One year later the Marihuana Tax Act was passed — the first key milestone on Harry J Anslinger’s journey to make cannabis illegal in the United States.
During this period of time, many claims were made regarding the dangers of cannabis — none of which were based on data.
Yesterday, several prominent media companies published articles regarding the negative impact cannabis has on sleep.
The study in question analyzed 21,729 adults living in the United States between the ages of 20 and 59 who consume cannabis for sleep.
The key data points each the publications focused on is that adults who consume cannabis for 20+ days each month:
- Are 64% more likely to sleep less than 6 hours a night.

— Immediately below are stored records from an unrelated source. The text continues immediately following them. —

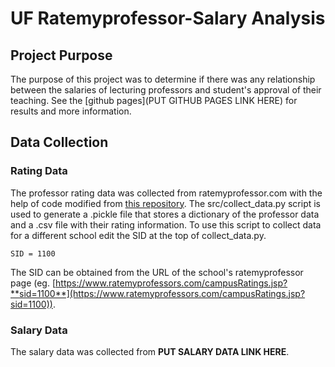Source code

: # UF Ratemyprofessor-Salary Analysis

## Project Purpose
The purpose of this project was to determine if there was any relationship between the salaries of lecturing professors and student's approval of their teaching. See the [github pages](PUT GITHUB PAGES LINK HERE) for results and more information.

## Data Collection
### Rating Data
The professor rating data was collected from ratemyprofessor.com with the help of code modified from [this repository](https://github.com/tisuela/ratemyprof-api). The src/collect_data.py script is used to generate a .pickle file that stores a dictionary of the professor data and a .csv file with their rating information. To use this script to collect data for a different school edit the SID at the top of collect_data.py. 

`SID = 1100`

The SID can be obtained from the URL of the school's ratemyprofessor page (eg. [https://www.ratemyprofessors.com/campusRatings.jsp?**sid=1100**](https://www.ratemyprofessors.com/campusRatings.jsp?sid=1100)).

### Salary Data
The salary data was collected from **PUT SALARY DATA LINK HERE**.
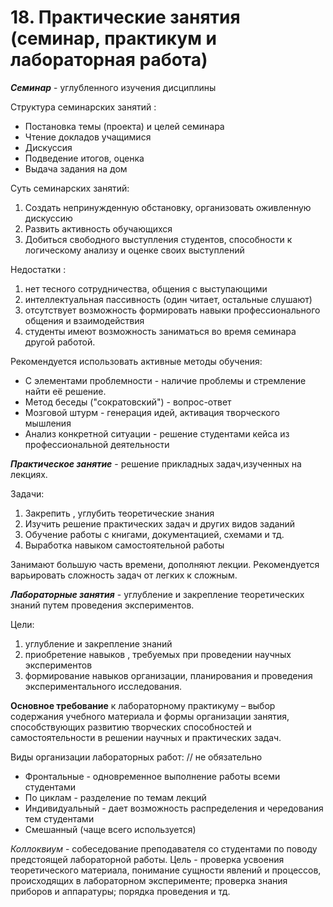 # 18. Практические занятия (семинар, практикум и лабораторная работа)

_**Семинар**_ - углубленного изучения дисциплины

Структура семинарских занятий :

- Постановка темы (проекта) и целей семинара
- Чтение  докладов  учащимися
- Дискуссия
- Подведение итогов, оценка
- Выдача задания на дом

Суть семинарских занятий:

1. Cоздать непринужденную обстановку, организовать оживленную дискуссию 
2. Развить активность обучающихся
3. Добиться свободного выступления студентов, способности к логическому анализу и оценке своих выступлений

Недостатки : 
1. нет тесного сотрудничества, общения с выступающими
2. интеллектуальная пассивность (один читает, остальные слушают)
3. отсутствует возможность формировать навыки профессионального общения и взаимодействия
4. студенты  имеют  возможность  заниматься  во  время  семинара другой работой.

Рекомендуется использовать активные методы обучения:

- С элементами проблемности - наличие проблемы и стремление найти её решение.
- Метод беседы ("сократовский") - вопрос-ответ
- Мозговой штурм - генерация идей, активация творческого мышления
- Анализ конкретной ситуации - решение студентами кейса из профессиональной деятельности

_**Практическое занятие**_ - решение прикладных задач,изученных на  лекциях.

Задачи: 

1. Закрепить , углубить теоретические знания
2. Изучить решение практических задач и других видов заданий
3. Обучение работы с книгами, документацией, схемами и тд.
4. Выработка навыком самостоятельной работы

Занимают большую часть времени, дополняют лекции. Рекомендуется варьировать сложность задач от легких к сложным.

_**Лабораторные занятия**_ - углубление и закрепление теоретических знаний путем  проведения  экспериментов.

Цели: 

1. углубление  и  закрепление  знаний
2. приобретение навыков , требуемых при проведении научных экспериментов
3. формирование навыков организации, планирования и проведения экспериментального исследования.

**Основное требование** к лабораторному практикуму – выбор содержания учебного материала и  формы организации занятия, способствующих развитию творческих способностей и самостоятельности в решении научных и практических задач.

Виды организации лабораторных работ:  // не обязательно

- Фронтальные - одновременное выполнение работы всеми студентами
- По циклам - разделение по темам лекций
- Индивидуальный - дает возможность распределения и чередования тем студентами
- Смешанный (чаще всего используется)

_Коллоквиум_ -  собеседование  преподавателя  со  студентами  по  поводу предстоящей лабораторной работы.
 Цель - проверка усвоения теоретического материала, понимание сущности явлений и процессов, происходящих в лабораторном эксперименте; проверка знания приборов и аппаратуры; порядка проведения и тд.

- Are 76% more likely to sleep longer than 9 hours a night.
Correlation vs causation…
Per a 2019 study performed by Jeffrey Graham, the second most popular reason why people choose to consume cannabis is to help them sleep.
As such, it stands to reason that people who have trouble sleeping are turning to cannabis to help them solve this problem.
If the study had examined people’s sleep patterns prior to consuming cannabis vs after they began consuming cannabis then we could debate the impact cannabis has on sleep, however, they did not.
Consequently, we cannot conclude that cannabis negatively impacts people’s quality of sleep as it’s equally likely that cannabis is not causing these problems, rather these people had pre-existing problems with their sleep.
“Correlation does not mean causation.
There are countless confounding variables here…this conclusion and how it is presented to the public is irresponsible.” — Brian Geddes, V.P Sales for Jane technologies said.
The click-bait headlines we saw yesterday are the by-product of a business model where publishers compete to receive the largest amount of clicks.
Unfortunately for cannabis, there are many people in the world who still believe cannabis is a dangerous drug.
Subsequently, there are people who will click on any & all articles which confirm this bias they have towards cannabis.
This fear-mongering related to cannabis isn’t going away anytime soon, however, with an ever-increasing number of resources such as Leafly & The Cannigma focused on educating consumers on the benefits of cannabis — I am confident we can continue to counteract this fear-mongering.